For many, food is an important part of family life. Gathering together for meals is a way to share warmth, community, and family history. A recipe passed down through generations is a treasure. Exploring different cuisines is an opportunity to learn about other cultures. Homemade food is more nutritious than take-out or convenience foods and youth who learn to cook have healthier eating habits later in life. Beyond that, the kitchen is also an ideal place to teach kids reading, science and math.
Children under five learn about the world by using their senses. By touching, tasting, and smelling they’re being little scientists trying to figure out what the world is about. Using these senses is an integral part of the cooking process. Helping with simple tasks such as stirring, washing vegetables, and tearing lettuce helps these young learners develop their fine motor skills. Following step-by-step instructions teaches children executive functioning and gets them ready for school.
As children get older and gain confidence, they can take over reading the recipe.
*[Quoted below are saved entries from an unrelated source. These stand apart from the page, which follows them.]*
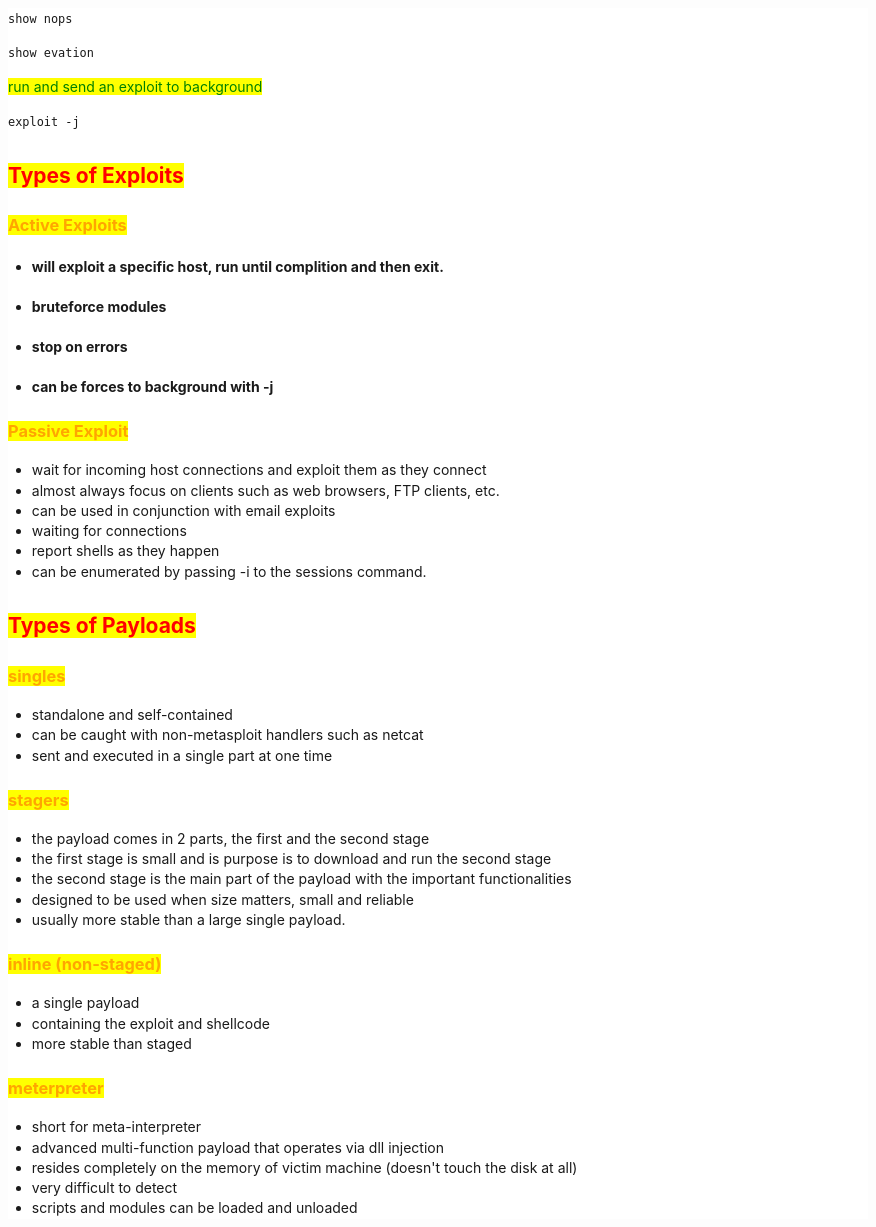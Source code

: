 &#x20;`show nops`

&#x20;`show evation`

<mark style="color:green;">run and send an exploit to background</mark>&#x20;

`exploit -j`

## <mark style="color:red;">Types of Exploits</mark>

### <mark style="color:orange;">Active Exploits</mark>

* #### will exploit a specific host, run until complition and then exit.
* #### bruteforce modules
* #### stop on errors
* #### can be forces to background with -j

### <mark style="color:orange;">Passive Exploit</mark>

* wait for incoming host connections and exploit them as they connect
* almost always focus on clients such as web browsers, FTP clients, etc.
* can be used in conjunction with email exploits
* waiting for connections
* report shells as they happen
* can be enumerated by passing -i to the sessions command.

## <mark style="color:red;">Types of Payloads</mark>

### <mark style="color:orange;">singles</mark>&#x20;

* standalone and self-contained&#x20;
* can be caught with non-metasploit handlers such as netcat
* &#x20;sent and executed in a single part at one time

### <mark style="color:orange;">stagers</mark>&#x20;

* the payload comes in 2 parts, the first and the second stage
* the first stage is small and is purpose is to download and run the second stage
* the second stage is the main part of the payload with the important functionalities
* designed to be used when size matters, small and reliable&#x20;
* usually more stable than a large single payload.

### <mark style="color:orange;">inline (non-staged)</mark>

* a single payload
* containing the exploit and shellcode
* more stable than staged

### <mark style="color:orange;">meterpreter</mark>&#x20;

* short for meta-interpreter&#x20;
* advanced multi-function payload that operates via dll injection
* &#x20;resides completely on the memory of victim machine (doesn't touch the disk at all)&#x20;
* very difficult to detect&#x20;
* scripts and modules can be loaded and unloaded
There is so much that can be learned by reading a recipe. Recipes are math. Children need to understand fractions and ratios. They need to understand different units of measurement. It also supports literacy by exposing them to vocabulary that they won’t find elsewhere. How often are words like sear, tablespoon, dice, drizzle, or crimp used in daily conversation? Through trial and error children learn problem solving and that failure is just another opportunity to learn.
They say that baking is chemistry and cooking is art. The truth is that each one is both chemistry and art. Both allow for creativity once you understand the basics of a recipe. But it’s important to understand the basics for your recipe to turn out right. This is where science comes in. You probably don’t even realize how much science you use in the kitchen. Foods go through chemical and physical changes as they’re prepared and cooked. Certain elements are necessary in order for the recipe to turn out correctly. Which elements can change and which need to stay the same? Why? What adjustments, if any, do you need to make for any modifications? Why? These are scientific questions. Encourage children to ask questions. Don’t worry if you don’t know the answer. You can search for the answer and learn together. You can even ask the library for help!
Looking for more ideas? Look no further than Oregon State University's Food Hero program. They have lots of learning activities for all ages!
By grounding learning in the real world, kids are more likely to understand why the skills they learn are important and are better able to retain them. They’ll also have the satisfaction of eating the results of their lesson and the pride of sharing it with others.